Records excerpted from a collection
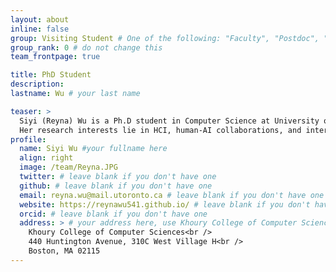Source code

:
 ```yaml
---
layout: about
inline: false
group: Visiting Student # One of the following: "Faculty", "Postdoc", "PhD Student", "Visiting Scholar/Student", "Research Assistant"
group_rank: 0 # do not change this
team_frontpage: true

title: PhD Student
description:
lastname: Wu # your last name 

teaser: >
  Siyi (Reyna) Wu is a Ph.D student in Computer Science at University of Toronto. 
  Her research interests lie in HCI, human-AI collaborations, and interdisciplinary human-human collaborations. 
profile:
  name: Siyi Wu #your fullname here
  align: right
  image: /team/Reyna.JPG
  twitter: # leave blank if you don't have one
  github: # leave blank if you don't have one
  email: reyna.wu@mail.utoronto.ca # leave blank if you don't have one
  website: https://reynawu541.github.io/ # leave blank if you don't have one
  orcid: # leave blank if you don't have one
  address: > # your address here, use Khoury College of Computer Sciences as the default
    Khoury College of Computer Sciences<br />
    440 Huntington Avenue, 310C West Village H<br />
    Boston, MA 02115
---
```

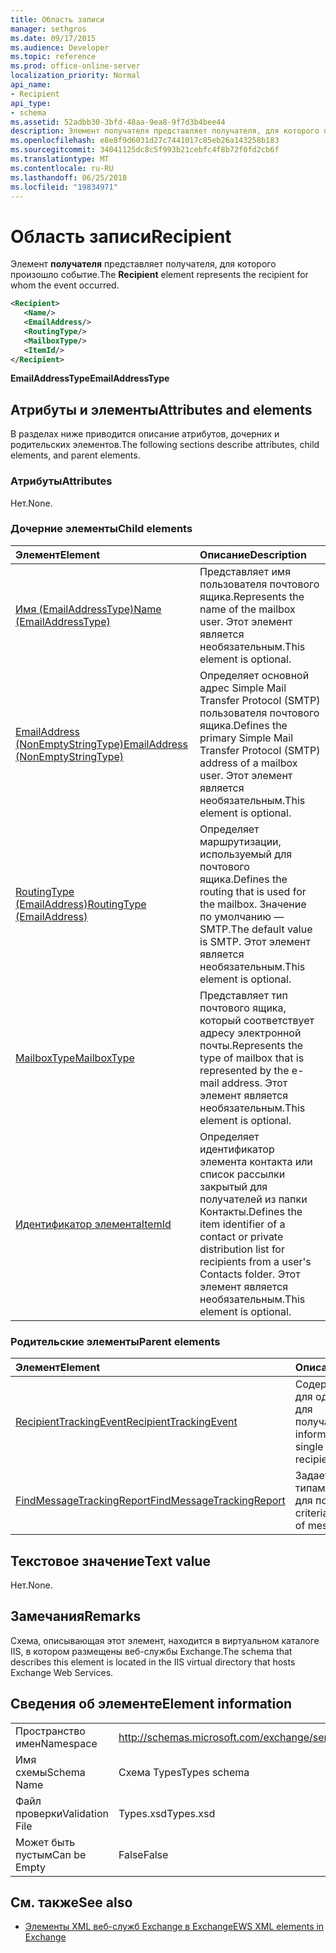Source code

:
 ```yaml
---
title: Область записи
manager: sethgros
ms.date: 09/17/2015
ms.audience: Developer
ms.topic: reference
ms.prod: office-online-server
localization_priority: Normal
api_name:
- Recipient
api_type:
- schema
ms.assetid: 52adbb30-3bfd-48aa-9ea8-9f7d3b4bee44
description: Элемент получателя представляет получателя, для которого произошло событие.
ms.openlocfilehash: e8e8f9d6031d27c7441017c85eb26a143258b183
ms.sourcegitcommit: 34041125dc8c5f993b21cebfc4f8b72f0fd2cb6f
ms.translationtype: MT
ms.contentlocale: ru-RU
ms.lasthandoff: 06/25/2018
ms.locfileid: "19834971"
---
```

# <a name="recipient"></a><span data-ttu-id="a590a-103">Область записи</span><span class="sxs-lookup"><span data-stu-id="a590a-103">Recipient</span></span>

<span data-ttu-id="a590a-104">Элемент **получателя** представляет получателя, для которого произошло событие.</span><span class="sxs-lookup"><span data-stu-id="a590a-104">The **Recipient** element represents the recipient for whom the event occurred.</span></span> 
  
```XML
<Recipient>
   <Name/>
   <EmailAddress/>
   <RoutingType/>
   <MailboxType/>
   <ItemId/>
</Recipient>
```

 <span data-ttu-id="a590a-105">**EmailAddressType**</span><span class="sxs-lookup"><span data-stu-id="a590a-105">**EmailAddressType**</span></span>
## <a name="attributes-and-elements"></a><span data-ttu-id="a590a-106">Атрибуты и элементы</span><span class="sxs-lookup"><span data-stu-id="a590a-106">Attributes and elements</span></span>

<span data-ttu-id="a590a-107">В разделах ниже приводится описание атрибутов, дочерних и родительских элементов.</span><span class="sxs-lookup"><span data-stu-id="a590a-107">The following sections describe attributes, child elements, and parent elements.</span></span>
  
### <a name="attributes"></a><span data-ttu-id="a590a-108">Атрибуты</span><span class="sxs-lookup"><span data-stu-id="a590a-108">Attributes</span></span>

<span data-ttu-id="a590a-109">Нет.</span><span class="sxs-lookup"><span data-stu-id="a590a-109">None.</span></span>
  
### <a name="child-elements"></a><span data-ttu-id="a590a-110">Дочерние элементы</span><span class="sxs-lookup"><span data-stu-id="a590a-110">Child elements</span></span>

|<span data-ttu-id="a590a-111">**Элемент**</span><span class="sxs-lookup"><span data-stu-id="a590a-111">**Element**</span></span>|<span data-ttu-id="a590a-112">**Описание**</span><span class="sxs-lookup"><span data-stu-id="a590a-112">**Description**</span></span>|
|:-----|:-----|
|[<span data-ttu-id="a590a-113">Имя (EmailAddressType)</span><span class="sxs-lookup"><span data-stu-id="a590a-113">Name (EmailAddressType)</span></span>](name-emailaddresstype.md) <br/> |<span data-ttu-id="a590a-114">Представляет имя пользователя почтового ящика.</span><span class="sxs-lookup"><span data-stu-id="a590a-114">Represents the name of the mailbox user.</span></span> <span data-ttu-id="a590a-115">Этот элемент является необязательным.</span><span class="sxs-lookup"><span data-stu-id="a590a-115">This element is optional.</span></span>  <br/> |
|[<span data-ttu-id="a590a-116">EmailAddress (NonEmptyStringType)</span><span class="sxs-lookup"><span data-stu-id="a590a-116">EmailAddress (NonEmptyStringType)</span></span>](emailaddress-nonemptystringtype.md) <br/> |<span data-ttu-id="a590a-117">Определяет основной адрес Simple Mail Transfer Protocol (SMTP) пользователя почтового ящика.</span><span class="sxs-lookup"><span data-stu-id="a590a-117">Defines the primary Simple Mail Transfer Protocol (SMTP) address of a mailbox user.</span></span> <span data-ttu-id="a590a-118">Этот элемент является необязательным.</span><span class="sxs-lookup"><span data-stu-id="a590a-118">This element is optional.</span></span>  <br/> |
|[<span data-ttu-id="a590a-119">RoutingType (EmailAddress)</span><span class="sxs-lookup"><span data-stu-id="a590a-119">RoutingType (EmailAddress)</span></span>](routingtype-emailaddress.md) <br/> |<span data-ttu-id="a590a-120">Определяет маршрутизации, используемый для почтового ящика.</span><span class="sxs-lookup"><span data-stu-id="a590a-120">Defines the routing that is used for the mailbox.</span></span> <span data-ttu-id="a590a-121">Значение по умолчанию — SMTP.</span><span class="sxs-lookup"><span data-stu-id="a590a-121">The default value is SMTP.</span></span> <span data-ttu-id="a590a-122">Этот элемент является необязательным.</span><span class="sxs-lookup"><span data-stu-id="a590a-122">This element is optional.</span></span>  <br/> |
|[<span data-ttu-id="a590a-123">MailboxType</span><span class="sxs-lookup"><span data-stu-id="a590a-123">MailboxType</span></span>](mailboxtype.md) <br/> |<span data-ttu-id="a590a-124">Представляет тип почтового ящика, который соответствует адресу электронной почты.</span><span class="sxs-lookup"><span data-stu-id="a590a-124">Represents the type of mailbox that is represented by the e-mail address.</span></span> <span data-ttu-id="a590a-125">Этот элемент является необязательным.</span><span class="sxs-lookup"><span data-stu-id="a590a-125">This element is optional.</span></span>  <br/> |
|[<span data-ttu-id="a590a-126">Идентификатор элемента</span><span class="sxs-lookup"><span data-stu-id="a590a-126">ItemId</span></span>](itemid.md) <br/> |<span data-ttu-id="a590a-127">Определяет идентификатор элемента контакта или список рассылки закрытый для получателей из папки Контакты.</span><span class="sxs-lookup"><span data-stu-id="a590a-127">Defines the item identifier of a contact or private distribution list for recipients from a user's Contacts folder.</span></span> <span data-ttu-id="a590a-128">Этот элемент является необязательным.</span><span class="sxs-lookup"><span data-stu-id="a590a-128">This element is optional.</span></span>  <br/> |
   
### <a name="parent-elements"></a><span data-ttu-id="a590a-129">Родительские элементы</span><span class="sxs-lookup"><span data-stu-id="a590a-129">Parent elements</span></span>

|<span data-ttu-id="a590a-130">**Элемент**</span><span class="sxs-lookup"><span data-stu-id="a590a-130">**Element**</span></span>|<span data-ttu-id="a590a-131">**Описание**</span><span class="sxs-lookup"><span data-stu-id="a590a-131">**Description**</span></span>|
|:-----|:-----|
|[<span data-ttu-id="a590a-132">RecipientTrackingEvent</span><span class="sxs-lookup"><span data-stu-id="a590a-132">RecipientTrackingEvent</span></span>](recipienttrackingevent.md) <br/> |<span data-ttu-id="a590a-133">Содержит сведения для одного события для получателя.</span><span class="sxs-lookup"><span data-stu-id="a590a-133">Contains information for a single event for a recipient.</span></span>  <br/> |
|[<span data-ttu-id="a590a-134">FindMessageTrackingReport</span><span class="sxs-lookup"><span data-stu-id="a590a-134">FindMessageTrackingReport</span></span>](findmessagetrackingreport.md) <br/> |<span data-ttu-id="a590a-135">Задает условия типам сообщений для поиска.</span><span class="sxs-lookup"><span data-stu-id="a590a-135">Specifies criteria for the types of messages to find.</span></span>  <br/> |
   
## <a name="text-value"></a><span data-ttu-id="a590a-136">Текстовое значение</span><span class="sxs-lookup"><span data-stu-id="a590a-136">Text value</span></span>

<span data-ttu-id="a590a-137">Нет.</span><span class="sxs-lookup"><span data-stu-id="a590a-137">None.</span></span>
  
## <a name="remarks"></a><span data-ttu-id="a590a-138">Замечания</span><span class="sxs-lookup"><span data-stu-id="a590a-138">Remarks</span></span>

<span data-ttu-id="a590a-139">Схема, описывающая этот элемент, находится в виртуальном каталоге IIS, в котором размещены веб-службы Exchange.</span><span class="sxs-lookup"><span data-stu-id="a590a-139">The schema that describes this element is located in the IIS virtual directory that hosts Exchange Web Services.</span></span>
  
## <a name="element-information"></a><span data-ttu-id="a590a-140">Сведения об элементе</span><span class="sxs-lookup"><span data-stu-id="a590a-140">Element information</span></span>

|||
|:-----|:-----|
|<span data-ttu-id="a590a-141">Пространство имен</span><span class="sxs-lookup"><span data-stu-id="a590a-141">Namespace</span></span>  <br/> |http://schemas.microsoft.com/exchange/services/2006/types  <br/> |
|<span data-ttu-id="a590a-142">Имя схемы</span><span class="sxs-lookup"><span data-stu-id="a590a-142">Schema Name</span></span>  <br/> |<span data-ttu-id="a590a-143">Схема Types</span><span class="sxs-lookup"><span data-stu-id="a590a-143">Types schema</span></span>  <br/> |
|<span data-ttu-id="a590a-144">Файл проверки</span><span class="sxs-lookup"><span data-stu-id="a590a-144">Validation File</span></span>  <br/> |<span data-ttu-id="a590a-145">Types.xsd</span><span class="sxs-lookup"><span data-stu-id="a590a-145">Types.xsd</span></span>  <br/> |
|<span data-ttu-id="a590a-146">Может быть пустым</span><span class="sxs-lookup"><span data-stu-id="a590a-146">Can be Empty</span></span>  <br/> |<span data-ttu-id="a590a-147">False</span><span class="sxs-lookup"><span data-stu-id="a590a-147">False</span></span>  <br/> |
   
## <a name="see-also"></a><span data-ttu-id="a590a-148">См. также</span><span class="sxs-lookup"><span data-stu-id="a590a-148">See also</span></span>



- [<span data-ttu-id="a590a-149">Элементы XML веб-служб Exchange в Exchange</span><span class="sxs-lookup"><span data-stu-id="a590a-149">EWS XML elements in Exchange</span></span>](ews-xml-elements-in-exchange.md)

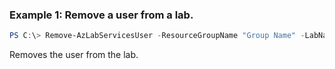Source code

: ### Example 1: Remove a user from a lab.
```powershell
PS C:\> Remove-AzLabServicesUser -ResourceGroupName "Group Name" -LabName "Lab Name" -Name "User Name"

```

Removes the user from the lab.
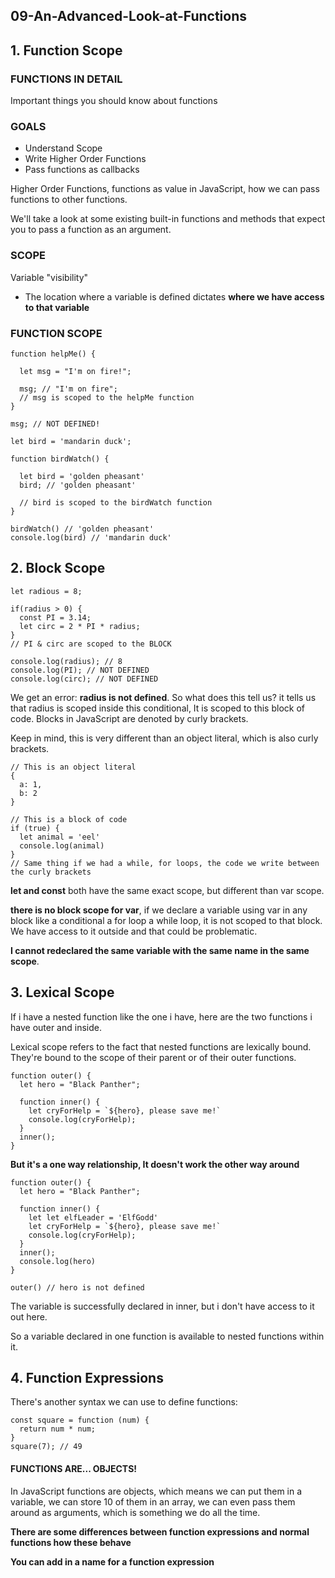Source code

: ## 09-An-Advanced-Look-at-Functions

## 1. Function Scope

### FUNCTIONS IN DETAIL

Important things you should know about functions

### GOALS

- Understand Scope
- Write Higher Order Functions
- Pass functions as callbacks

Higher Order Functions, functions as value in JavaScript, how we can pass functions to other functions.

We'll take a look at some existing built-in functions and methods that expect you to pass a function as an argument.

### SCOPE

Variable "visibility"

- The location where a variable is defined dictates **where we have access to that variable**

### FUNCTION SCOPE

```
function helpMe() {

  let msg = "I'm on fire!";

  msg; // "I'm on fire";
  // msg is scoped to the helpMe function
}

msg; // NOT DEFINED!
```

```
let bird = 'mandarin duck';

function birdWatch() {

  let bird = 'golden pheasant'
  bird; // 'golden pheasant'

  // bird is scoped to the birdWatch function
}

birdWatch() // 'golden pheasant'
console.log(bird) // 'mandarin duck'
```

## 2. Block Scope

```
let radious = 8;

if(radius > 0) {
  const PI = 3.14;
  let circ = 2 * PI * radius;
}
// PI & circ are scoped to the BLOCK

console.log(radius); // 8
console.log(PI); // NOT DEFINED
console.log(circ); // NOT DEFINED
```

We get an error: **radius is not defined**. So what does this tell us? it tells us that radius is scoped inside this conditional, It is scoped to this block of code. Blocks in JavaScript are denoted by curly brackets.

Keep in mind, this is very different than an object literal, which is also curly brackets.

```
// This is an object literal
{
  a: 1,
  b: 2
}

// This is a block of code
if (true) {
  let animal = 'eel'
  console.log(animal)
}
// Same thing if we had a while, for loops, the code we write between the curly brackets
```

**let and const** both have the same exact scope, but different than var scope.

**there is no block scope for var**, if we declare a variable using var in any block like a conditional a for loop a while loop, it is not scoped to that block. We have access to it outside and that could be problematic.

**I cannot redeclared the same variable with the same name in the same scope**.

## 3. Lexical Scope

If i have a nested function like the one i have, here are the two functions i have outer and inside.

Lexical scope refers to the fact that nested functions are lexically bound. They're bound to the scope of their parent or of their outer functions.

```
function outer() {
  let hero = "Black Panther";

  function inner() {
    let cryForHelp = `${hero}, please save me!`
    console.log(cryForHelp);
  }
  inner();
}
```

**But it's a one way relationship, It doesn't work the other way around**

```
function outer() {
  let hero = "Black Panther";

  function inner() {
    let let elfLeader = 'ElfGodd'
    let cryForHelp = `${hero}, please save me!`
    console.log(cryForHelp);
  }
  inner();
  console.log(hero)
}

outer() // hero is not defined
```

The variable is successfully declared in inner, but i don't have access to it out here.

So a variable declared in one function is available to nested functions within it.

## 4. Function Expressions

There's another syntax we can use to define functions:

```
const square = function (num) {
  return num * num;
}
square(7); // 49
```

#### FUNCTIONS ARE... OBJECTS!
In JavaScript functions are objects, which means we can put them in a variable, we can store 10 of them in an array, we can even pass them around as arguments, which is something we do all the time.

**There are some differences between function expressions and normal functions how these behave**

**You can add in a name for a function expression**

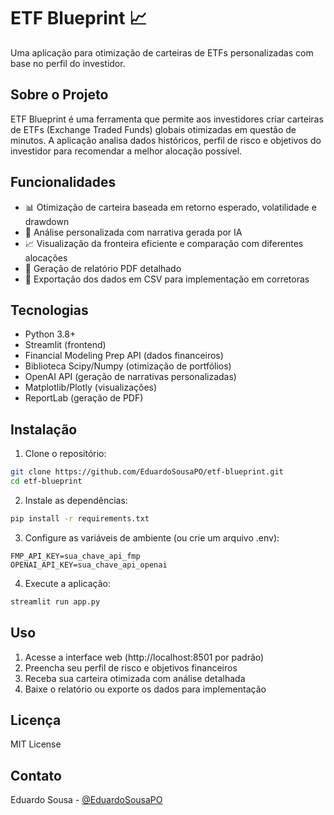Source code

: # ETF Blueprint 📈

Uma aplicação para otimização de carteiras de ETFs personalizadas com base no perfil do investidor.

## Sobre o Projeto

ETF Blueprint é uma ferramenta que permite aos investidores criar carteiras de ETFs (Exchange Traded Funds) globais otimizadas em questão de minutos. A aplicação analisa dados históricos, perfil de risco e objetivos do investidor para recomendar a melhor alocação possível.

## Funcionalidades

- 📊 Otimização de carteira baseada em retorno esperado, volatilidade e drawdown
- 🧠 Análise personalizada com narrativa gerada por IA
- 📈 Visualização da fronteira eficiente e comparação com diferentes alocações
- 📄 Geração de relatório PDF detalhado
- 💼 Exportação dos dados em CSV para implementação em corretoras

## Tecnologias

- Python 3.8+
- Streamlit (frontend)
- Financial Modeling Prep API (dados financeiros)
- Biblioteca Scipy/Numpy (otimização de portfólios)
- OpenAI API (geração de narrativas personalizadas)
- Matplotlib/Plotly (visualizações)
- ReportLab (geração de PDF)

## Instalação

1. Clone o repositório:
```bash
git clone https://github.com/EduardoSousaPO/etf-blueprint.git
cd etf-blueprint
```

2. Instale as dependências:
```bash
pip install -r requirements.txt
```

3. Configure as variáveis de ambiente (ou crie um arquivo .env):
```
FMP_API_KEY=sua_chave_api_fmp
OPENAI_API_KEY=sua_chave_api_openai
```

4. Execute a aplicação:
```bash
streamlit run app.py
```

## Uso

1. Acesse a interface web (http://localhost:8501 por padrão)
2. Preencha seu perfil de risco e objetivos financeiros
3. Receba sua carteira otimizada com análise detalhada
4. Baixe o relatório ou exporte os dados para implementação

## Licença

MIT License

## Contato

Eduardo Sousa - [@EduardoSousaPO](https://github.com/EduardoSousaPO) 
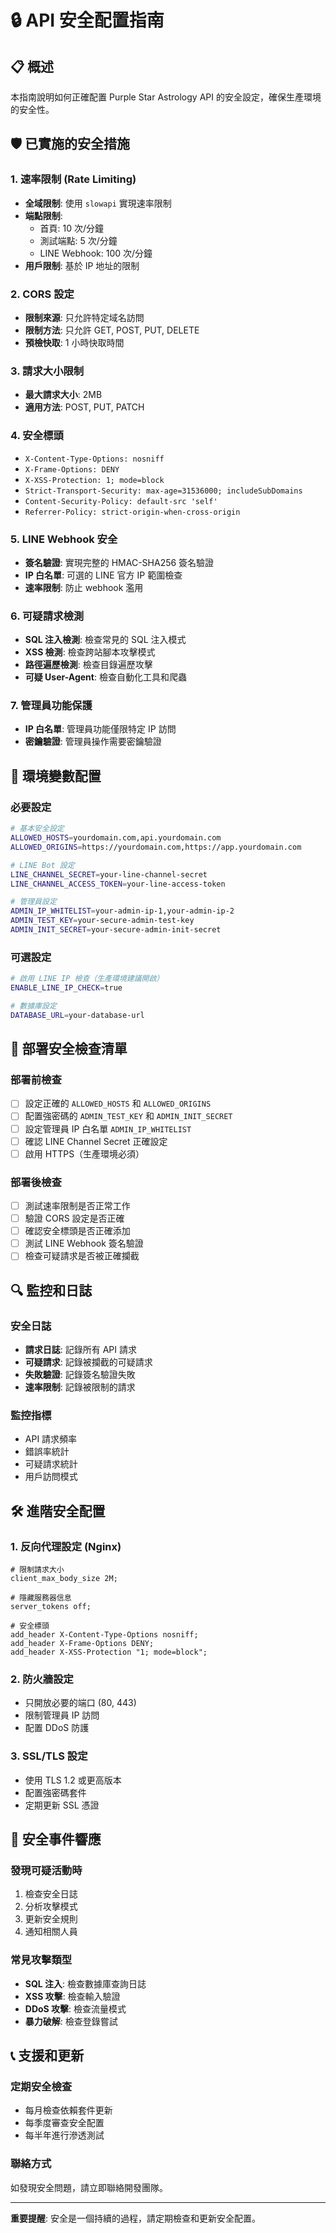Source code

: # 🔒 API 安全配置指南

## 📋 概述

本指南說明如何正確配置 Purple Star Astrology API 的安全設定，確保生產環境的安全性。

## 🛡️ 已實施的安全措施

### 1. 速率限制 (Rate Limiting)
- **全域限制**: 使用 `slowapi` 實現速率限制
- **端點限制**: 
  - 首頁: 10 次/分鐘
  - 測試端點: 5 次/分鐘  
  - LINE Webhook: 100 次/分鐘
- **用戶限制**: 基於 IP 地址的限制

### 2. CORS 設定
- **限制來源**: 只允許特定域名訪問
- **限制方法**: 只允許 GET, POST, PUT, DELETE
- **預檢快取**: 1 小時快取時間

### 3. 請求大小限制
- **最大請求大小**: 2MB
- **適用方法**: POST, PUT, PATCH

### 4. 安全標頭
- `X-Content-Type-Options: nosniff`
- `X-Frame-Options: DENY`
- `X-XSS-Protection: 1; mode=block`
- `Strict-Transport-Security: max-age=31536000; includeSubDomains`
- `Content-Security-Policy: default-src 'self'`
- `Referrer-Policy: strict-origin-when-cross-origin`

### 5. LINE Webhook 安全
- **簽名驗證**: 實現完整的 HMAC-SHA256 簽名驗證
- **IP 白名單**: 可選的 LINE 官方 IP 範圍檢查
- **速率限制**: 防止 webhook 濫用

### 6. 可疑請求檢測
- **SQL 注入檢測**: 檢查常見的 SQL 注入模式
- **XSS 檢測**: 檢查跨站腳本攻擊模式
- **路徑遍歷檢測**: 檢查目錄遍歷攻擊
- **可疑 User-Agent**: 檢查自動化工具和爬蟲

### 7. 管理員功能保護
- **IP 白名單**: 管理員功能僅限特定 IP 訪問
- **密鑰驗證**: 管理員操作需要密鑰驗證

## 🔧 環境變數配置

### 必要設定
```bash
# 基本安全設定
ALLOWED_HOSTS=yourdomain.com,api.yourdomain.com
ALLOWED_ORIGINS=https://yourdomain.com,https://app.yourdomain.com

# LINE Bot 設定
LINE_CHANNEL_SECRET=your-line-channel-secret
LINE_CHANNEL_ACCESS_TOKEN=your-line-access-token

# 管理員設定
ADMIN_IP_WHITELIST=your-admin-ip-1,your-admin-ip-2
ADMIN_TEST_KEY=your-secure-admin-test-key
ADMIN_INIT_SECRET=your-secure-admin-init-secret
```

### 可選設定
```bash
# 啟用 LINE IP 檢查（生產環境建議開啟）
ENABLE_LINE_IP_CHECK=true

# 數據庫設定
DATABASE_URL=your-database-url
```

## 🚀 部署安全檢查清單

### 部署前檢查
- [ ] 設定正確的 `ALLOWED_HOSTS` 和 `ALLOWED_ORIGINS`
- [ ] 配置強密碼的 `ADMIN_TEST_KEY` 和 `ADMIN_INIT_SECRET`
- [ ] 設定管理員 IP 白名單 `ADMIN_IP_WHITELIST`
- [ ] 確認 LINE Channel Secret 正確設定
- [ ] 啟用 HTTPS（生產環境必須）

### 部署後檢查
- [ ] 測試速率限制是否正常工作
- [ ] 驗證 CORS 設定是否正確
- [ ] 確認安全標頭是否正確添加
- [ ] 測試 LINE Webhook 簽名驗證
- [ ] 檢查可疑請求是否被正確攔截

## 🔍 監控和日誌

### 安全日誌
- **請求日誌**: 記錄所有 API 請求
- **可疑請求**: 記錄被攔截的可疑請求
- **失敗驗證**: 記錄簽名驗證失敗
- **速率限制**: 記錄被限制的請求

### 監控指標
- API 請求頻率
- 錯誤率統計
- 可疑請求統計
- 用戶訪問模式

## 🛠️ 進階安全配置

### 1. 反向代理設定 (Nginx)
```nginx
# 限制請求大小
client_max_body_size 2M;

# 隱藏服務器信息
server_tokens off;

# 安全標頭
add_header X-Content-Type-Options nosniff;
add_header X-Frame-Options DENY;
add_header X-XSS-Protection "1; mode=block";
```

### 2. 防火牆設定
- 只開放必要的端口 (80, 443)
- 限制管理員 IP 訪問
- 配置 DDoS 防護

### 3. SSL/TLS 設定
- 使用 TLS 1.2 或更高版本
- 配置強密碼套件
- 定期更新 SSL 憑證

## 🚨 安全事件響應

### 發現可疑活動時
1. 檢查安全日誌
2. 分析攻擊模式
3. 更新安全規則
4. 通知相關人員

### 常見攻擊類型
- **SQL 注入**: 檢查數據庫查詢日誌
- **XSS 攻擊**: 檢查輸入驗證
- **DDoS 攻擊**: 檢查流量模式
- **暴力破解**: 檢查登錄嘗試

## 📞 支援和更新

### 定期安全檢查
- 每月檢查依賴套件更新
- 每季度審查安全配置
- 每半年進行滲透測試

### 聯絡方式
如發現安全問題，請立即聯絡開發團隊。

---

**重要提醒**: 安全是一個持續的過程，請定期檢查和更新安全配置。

* [YOUR ASSIGNMENT]:
The lines to reproduce run from the one above containing "#### FUNCTIONS ARE... OBJECTS!" through the one containing "## Sobre o Projeto". Copy them exactly and leave out all pictures.

* [YOUR RESPONSE]:
#### FUNCTIONS ARE... OBJECTS!
In JavaScript functions are objects, which means we can put them in a variable, we can store 10 of them in an array, we can even pass them around as arguments, which is something we do all the time.

**There are some differences between function expressions and normal functions how these behave**

**You can add in a name for a function expression**

Source code

: # ETF Blueprint 📈

Uma aplicação para otimização de carteiras de ETFs personalizadas com base no perfil do investidor.

## Sobre o Projeto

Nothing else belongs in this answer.